Provided information
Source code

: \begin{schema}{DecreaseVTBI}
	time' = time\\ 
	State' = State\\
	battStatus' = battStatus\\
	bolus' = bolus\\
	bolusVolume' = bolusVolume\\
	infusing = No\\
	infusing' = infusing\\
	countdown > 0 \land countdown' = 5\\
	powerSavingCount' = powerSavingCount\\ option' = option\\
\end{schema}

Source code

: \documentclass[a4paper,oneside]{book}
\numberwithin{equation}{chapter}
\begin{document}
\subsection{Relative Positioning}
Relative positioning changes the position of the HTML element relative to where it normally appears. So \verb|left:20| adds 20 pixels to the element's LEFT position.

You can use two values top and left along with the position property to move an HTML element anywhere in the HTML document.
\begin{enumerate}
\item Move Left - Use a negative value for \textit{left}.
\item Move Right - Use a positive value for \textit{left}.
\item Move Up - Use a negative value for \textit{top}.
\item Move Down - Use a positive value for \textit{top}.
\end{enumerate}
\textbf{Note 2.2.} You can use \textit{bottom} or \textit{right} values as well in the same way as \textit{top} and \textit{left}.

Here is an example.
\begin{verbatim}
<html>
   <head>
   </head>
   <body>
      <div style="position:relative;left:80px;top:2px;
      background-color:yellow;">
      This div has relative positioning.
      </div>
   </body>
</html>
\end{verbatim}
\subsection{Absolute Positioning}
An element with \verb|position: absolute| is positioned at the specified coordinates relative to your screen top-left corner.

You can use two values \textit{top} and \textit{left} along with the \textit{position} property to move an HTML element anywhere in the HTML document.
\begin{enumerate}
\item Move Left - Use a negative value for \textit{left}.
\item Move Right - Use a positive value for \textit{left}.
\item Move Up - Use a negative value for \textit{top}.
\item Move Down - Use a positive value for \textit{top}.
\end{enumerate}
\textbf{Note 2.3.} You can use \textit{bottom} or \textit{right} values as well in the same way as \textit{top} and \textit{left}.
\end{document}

Problem to solve
Find all the lines with "element" in the data and copy them.

Completed exercise
Relative positioning changes the position of the HTML element relative to where it normally appears. So \verb|left:20| adds 20 pixels to the element's LEFT position.
You can use two values top and left along with the position property to move an HTML element anywhere in the HTML document.
An element with \verb|position: absolute| is positioned at the specified coordinates relative to your screen top-left corner.
You can use two values \textit{top} and \textit{left} along with the \textit{position} property to move an HTML element anywhere in the HTML document.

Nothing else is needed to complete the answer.